[THE RECORDS]
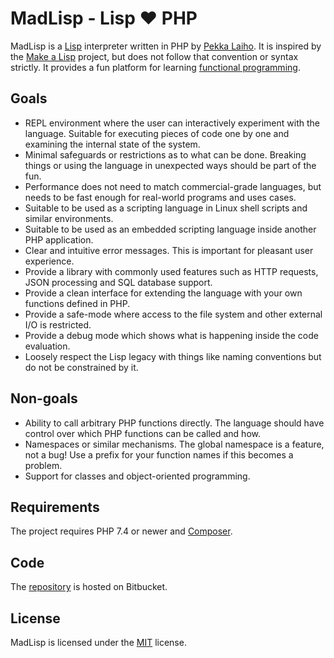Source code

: # MadLisp - Lisp &hearts; PHP

MadLisp is a [Lisp](https://en.wikipedia.org/wiki/Lisp_%28programming_language%29) interpreter written in PHP by [Pekka Laiho](http://laihoconsulting.com/). It is inspired by the [Make a Lisp](https://github.com/kanaka/mal) project, but does not follow that convention or syntax strictly. It provides a fun platform for learning [functional programming](https://en.wikipedia.org/wiki/Functional_programming).

## Goals

* REPL environment where the user can interactively experiment with the language. Suitable for executing pieces of code one by one and examining the internal state of the system.
* Minimal safeguards or restrictions as to what can be done. Breaking things or using the language in unexpected ways should be part of the fun.
* Performance does not need to match commercial-grade languages, but needs to be fast enough for real-world programs and uses cases.
* Suitable to be used as a scripting language in Linux shell scripts and similar environments.
* Suitable to be used as an embedded scripting language inside another PHP application.
* Clear and intuitive error messages. This is important for pleasant user experience.
* Provide a library with commonly used features such as HTTP requests, JSON processing and SQL database support.
* Provide a clean interface for extending the language with your own functions defined in PHP.
* Provide a safe-mode where access to the file system and other external I/O is restricted.
* Provide a debug mode which shows what is happening inside the code evaluation.
* Loosely respect the Lisp legacy with things like naming conventions but do not be constrained by it.

## Non-goals

* Ability to call arbitrary PHP functions directly. The language should have control over which PHP functions can be called and how.
* Namespaces or similar mechanisms. The global namespace is a feature, not a bug! Use a prefix for your function names if this becomes a problem.
* Support for classes and object-oriented programming.

## Requirements

The project requires PHP 7.4 or newer and [Composer](https://getcomposer.org/).

## Code

The [repository](https://bitbucket.org/maddy83/madlisp/) is hosted on Bitbucket.

## License

MadLisp is licensed under the [MIT](https://bitbucket.org/maddy83/madlisp/src/master/LICENSE) license.

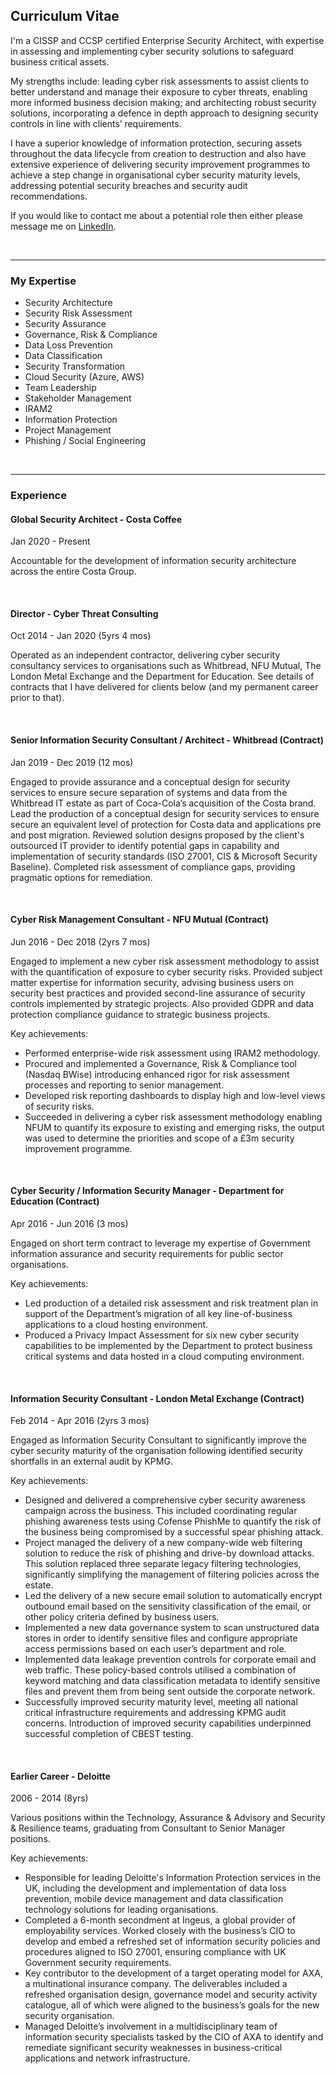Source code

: ## Curriculum Vitae

I'm a CISSP and CCSP certified Enterprise Security Architect, with expertise in assessing and implementing cyber security solutions to safeguard business critical assets.

My strengths include: leading cyber risk assessments to assist clients to better understand and manage their exposure to cyber threats, enabling more informed business decision making; and architecting robust security solutions, incorporating a defence in depth approach to designing security controls in line with clients’ requirements.

I have a superior knowledge of information protection, securing assets throughout the data lifecycle from creation to destruction and also have extensive experience of delivering security improvement programmes to achieve a step change in organisational cyber security maturity levels, addressing potential security breaches and security audit recommendations.

If you would like to contact me about a potential role then either please message me on [LinkedIn](https://www.linkedin.com/in/matthewrwadams/).

<br>

*****

### My Expertise
- Security Architecture
- Security Risk Assessment
- Security Assurance
- Governance, Risk & Compliance
- Data Loss Prevention
- Data Classification
- Security Transformation
- Cloud Security (Azure, AWS) 
- Team Leadership
- Stakeholder Management
- IRAM2
- Information Protection
- Project Management
- Phishing / Social Engineering

<br>

*****

### Experience
#### Global Security Architect - Costa Coffee
Jan 2020 - Present

Accountable for the development of information security architecture across the entire Costa Group.

<br>

#### Director - Cyber Threat Consulting
Oct 2014 - Jan 2020 (5yrs 4 mos)

Operated as an independent contractor, delivering cyber security consultancy services to organisations such as Whitbread, NFU Mutual, The London Metal Exchange and the Department for Education. See details of contracts that I have delivered for clients below (and my permanent career prior to that).

<br>

#### Senior Information Security Consultant / Architect - Whitbread (Contract)
Jan 2019 - Dec 2019 (12 mos)

Engaged to provide assurance and a conceptual design for security services to ensure secure separation of systems and data from the Whitbread IT estate as part of Coca-Cola’s acquisition of the Costa brand. Lead the production of a conceptual design for security services to ensure secure an equivalent level of protection for Costa data and applications pre and post migration. Reviewed solution designs proposed by the client's outsourced IT provider to identify potential gaps in capability and implementation of security standards (ISO 27001, CIS & Microsoft Security Baseline). Completed risk assessment of compliance gaps, providing pragmatic options for remediation.

<br>

#### Cyber Risk Management Consultant - NFU Mutual (Contract)
Jun 2016 - Dec 2018 (2yrs 7 mos)

Engaged to implement a new cyber risk assessment methodology to assist with the quantification of exposure to cyber security risks. Provided subject matter expertise for information security, advising business users on security best practices and provided second-line assurance of security controls implemented by strategic projects. Also provided GDPR and data protection compliance guidance to strategic business projects.

Key achievements:
- Performed enterprise-wide risk assessment using IRAM2 methodology.
- Procured and implemented a Governance, Risk & Compliance tool (Nasdaq BWise) introducing enhanced rigor for risk assessment processes and reporting to senior management.
- Developed risk reporting dashboards to display high and low-level views of security risks.
- Succeeded in delivering a cyber risk assessment methodology enabling NFUM to quantify its exposure to existing and emerging risks, the output was used to determine the priorities and scope of a £3m security improvement programme.

<br>

#### Cyber Security / Information Security Manager - Department for Education (Contract)
Apr 2016 - Jun 2016 (3 mos)

Engaged on short term contract to leverage my expertise of Government information assurance and security requirements for public sector organisations.

Key achievements:
- Led production of a detailed risk assessment and risk treatment plan in support of the Department’s migration of all key line-of-business applications to a cloud hosting environment.
- Produced a Privacy Impact Assessment for six new cyber security capabilities to be implemented by the Department to protect business critical systems and data hosted in a cloud computing environment.

<br>

#### Information Security Consultant - London Metal Exchange (Contract)
Feb 2014 - Apr 2016 (2yrs 3 mos)

Engaged as Information Security Consultant to significantly improve the cyber security maturity of the organisation following identified security shortfalls in an external audit by KPMG.

Key achievements:
- Designed and delivered a comprehensive cyber security awareness campaign across the business. This included coordinating regular phishing awareness tests using Cofense PhishMe to quantify the risk of the business being compromised by a successful spear phishing attack.
- Project managed the delivery of a new company-wide web filtering solution to reduce the risk of phishing and drive-by download attacks. This solution replaced three separate legacy filtering technologies, significantly simplifying the management of filtering policies across the estate.
- Led the delivery of a new secure email solution to automatically encrypt outbound email based on the sensitivity classification of the email, or other policy criteria defined by business users.
- Implemented a new data governance system to scan unstructured data stores in order to identify sensitive files and configure appropriate access permissions based on each user’s department and role.
- Implemented data leakage prevention controls for corporate email and web traffic. These policy-based controls utilised a combination of keyword matching and data classification metadata to identify sensitive files and prevent them from being sent outside the corporate network.
- Successfully improved security maturity level, meeting all national critical infrastructure requirements and addressing KPMG audit concerns. Introduction of improved security capabilities underpinned successful completion of CBEST testing.

<br>

#### Earlier Career - Deloitte
2006 - 2014 (8yrs)

Various positions within the Technology, Assurance & Advisory and Security & Resilience teams, graduating from Consultant to Senior Manager positions.

Key achievements:
- Responsible for leading Deloitte's Information Protection services in the UK, including the development and implementation of data loss prevention, mobile device management and data classification technology solutions for leading organisations.
- Completed a 6-month secondment at Ingeus, a global provider of employability services. Worked closely with the business’s CIO to develop and embed a refreshed set of information security policies and procedures aligned to ISO 27001, ensuring compliance with UK Government security requirements.
- Key contributor to the development of a target operating model for AXA, a multinational insurance company. The deliverables included a refreshed organisation design, governance model and security activity catalogue, all of which were aligned to the business’s goals for the new security organisation.
- Managed Deloitte’s involvement in a multidisciplinary team of information security specialists tasked by the CIO of AXA to identify and remediate significant security weaknesses in business-critical applications and network infrastructure.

[DIRECTIONS FOR THIS TASK] Output the entries above verbatim, with no picture included.

[RESPONSE BOX]
Source code

: # MadLisp - Lisp &hearts; PHP

MadLisp is a [Lisp](https://en.wikipedia.org/wiki/Lisp_%28programming_language%29) interpreter written in PHP by [Pekka Laiho](http://laihoconsulting.com/). It is inspired by the [Make a Lisp](https://github.com/kanaka/mal) project, but does not follow that convention or syntax strictly. It provides a fun platform for learning [functional programming](https://en.wikipedia.org/wiki/Functional_programming).

## Goals

* REPL environment where the user can interactively experiment with the language. Suitable for executing pieces of code one by one and examining the internal state of the system.
* Minimal safeguards or restrictions as to what can be done. Breaking things or using the language in unexpected ways should be part of the fun.
* Performance does not need to match commercial-grade languages, but needs to be fast enough for real-world programs and uses cases.
* Suitable to be used as a scripting language in Linux shell scripts and similar environments.
* Suitable to be used as an embedded scripting language inside another PHP application.
* Clear and intuitive error messages. This is important for pleasant user experience.
* Provide a library with commonly used features such as HTTP requests, JSON processing and SQL database support.
* Provide a clean interface for extending the language with your own functions defined in PHP.
* Provide a safe-mode where access to the file system and other external I/O is restricted.
* Provide a debug mode which shows what is happening inside the code evaluation.
* Loosely respect the Lisp legacy with things like naming conventions but do not be constrained by it.

## Non-goals

* Ability to call arbitrary PHP functions directly. The language should have control over which PHP functions can be called and how.
* Namespaces or similar mechanisms. The global namespace is a feature, not a bug! Use a prefix for your function names if this becomes a problem.
* Support for classes and object-oriented programming.

## Requirements

The project requires PHP 7.4 or newer and [Composer](https://getcomposer.org/).

## Code

The [repository](https://bitbucket.org/maddy83/madlisp/) is hosted on Bitbucket.

## License

MadLisp is licensed under the [MIT](https://bitbucket.org/maddy83/madlisp/src/master/LICENSE) license.

Source code

: ## Curriculum Vitae

I'm a CISSP and CCSP certified Enterprise Security Architect, with expertise in assessing and implementing cyber security solutions to safeguard business critical assets.

My strengths include: leading cyber risk assessments to assist clients to better understand and manage their exposure to cyber threats, enabling more informed business decision making; and architecting robust security solutions, incorporating a defence in depth approach to designing security controls in line with clients’ requirements.

I have a superior knowledge of information protection, securing assets throughout the data lifecycle from creation to destruction and also have extensive experience of delivering security improvement programmes to achieve a step change in organisational cyber security maturity levels, addressing potential security breaches and security audit recommendations.

If you would like to contact me about a potential role then either please message me on [LinkedIn](https://www.linkedin.com/in/matthewrwadams/).

<br>

*****

### My Expertise
- Security Architecture
- Security Risk Assessment
- Security Assurance
- Governance, Risk & Compliance
- Data Loss Prevention
- Data Classification
- Security Transformation
- Cloud Security (Azure, AWS) 
- Team Leadership
- Stakeholder Management
- IRAM2
- Information Protection
- Project Management
- Phishing / Social Engineering

<br>

*****

### Experience
#### Global Security Architect - Costa Coffee
Jan 2020 - Present

Accountable for the development of information security architecture across the entire Costa Group.

<br>

#### Director - Cyber Threat Consulting
Oct 2014 - Jan 2020 (5yrs 4 mos)

Operated as an independent contractor, delivering cyber security consultancy services to organisations such as Whitbread, NFU Mutual, The London Metal Exchange and the Department for Education. See details of contracts that I have delivered for clients below (and my permanent career prior to that).

<br>

#### Senior Information Security Consultant / Architect - Whitbread (Contract)
Jan 2019 - Dec 2019 (12 mos)

Engaged to provide assurance and a conceptual design for security services to ensure secure separation of systems and data from the Whitbread IT estate as part of Coca-Cola’s acquisition of the Costa brand. Lead the production of a conceptual design for security services to ensure secure an equivalent level of protection for Costa data and applications pre and post migration. Reviewed solution designs proposed by the client's outsourced IT provider to identify potential gaps in capability and implementation of security standards (ISO 27001, CIS & Microsoft Security Baseline). Completed risk assessment of compliance gaps, providing pragmatic options for remediation.

<br>

#### Cyber Risk Management Consultant - NFU Mutual (Contract)
Jun 2016 - Dec 2018 (2yrs 7 mos)

Engaged to implement a new cyber risk assessment methodology to assist with the quantification of exposure to cyber security risks. Provided subject matter expertise for information security, advising business users on security best practices and provided second-line assurance of security controls implemented by strategic projects. Also provided GDPR and data protection compliance guidance to strategic business projects.

Key achievements:
- Performed enterprise-wide risk assessment using IRAM2 methodology.
- Procured and implemented a Governance, Risk & Compliance tool (Nasdaq BWise) introducing enhanced rigor for risk assessment processes and reporting to senior management.
- Developed risk reporting dashboards to display high and low-level views of security risks.
- Succeeded in delivering a cyber risk assessment methodology enabling NFUM to quantify its exposure to existing and emerging risks, the output was used to determine the priorities and scope of a £3m security improvement programme.

<br>

#### Cyber Security / Information Security Manager - Department for Education (Contract)
Apr 2016 - Jun 2016 (3 mos)

Engaged on short term contract to leverage my expertise of Government information assurance and security requirements for public sector organisations.

Key achievements:
- Led production of a detailed risk assessment and risk treatment plan in support of the Department’s migration of all key line-of-business applications to a cloud hosting environment.
- Produced a Privacy Impact Assessment for six new cyber security capabilities to be implemented by the Department to protect business critical systems and data hosted in a cloud computing environment.

<br>

#### Information Security Consultant - London Metal Exchange (Contract)
Feb 2014 - Apr 2016 (2yrs 3 mos)

Engaged as Information Security Consultant to significantly improve the cyber security maturity of the organisation following identified security shortfalls in an external audit by KPMG.

Key achievements:
- Designed and delivered a comprehensive cyber security awareness campaign across the business. This included coordinating regular phishing awareness tests using Cofense PhishMe to quantify the risk of the business being compromised by a successful spear phishing attack.
- Project managed the delivery of a new company-wide web filtering solution to reduce the risk of phishing and drive-by download attacks. This solution replaced three separate legacy filtering technologies, significantly simplifying the management of filtering policies across the estate.
- Led the delivery of a new secure email solution to automatically encrypt outbound email based on the sensitivity classification of the email, or other policy criteria defined by business users.
- Implemented a new data governance system to scan unstructured data stores in order to identify sensitive files and configure appropriate access permissions based on each user’s department and role.
- Implemented data leakage prevention controls for corporate email and web traffic. These policy-based controls utilised a combination of keyword matching and data classification metadata to identify sensitive files and prevent them from being sent outside the corporate network.
- Successfully improved security maturity level, meeting all national critical infrastructure requirements and addressing KPMG audit concerns. Introduction of improved security capabilities underpinned successful completion of CBEST testing.

<br>

#### Earlier Career - Deloitte
2006 - 2014 (8yrs)

Various positions within the Technology, Assurance & Advisory and Security & Resilience teams, graduating from Consultant to Senior Manager positions.

Key achievements:
- Responsible for leading Deloitte's Information Protection services in the UK, including the development and implementation of data loss prevention, mobile device management and data classification technology solutions for leading organisations.
- Completed a 6-month secondment at Ingeus, a global provider of employability services. Worked closely with the business’s CIO to develop and embed a refreshed set of information security policies and procedures aligned to ISO 27001, ensuring compliance with UK Government security requirements.
- Key contributor to the development of a target operating model for AXA, a multinational insurance company. The deliverables included a refreshed organisation design, governance model and security activity catalogue, all of which were aligned to the business’s goals for the new security organisation.
- Managed Deloitte’s involvement in a multidisciplinary team of information security specialists tasked by the CIO of AXA to identify and remediate significant security weaknesses in business-critical applications and network infrastructure.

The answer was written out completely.